## PROMPT:
Everything from the line containing "Hosszú távon a" down to the last line of the entries below must be transcribed exactly, and nothing else.

## DATA PROVIDED:
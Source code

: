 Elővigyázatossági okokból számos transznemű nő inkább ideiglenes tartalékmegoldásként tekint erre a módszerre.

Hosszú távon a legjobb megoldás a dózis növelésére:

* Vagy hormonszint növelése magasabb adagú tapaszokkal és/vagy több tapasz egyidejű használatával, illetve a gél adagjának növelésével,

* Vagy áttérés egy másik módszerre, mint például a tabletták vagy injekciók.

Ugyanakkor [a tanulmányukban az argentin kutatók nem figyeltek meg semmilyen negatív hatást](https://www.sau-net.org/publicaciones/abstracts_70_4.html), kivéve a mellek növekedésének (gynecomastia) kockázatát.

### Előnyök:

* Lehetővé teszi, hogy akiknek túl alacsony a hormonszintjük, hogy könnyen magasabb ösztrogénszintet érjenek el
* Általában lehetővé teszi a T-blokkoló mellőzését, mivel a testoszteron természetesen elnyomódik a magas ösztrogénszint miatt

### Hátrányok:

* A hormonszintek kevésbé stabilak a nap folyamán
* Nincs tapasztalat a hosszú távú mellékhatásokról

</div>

## RESULT FOR THIS EXERCISE:
Hosszú távon a legjobb megoldás a dózis növelésére:

* Vagy hormonszint növelése magasabb adagú tapaszokkal és/vagy több tapasz egyidejű használatával, illetve a gél adagjának növelésével,

* Vagy áttérés egy másik módszerre, mint például a tabletták vagy injekciók.

Ugyanakkor [a tanulmányukban az argentin kutatók nem figyeltek meg semmilyen negatív hatást](https://www.sau-net.org/publicaciones/abstracts_70_4.html), kivéve a mellek növekedésének (gynecomastia) kockázatát.

### Előnyök:

* Lehetővé teszi, hogy akiknek túl alacsony a hormonszintjük, hogy könnyen magasabb ösztrogénszintet érjenek el
* Általában lehetővé teszi a T-blokkoló mellőzését, mivel a testoszteron természetesen elnyomódik a magas ösztrogénszint miatt

### Hátrányok:

* A hormonszintek kevésbé stabilak a nap folyamán
* Nincs tapasztalat a hosszú távú mellékhatásokról

</div>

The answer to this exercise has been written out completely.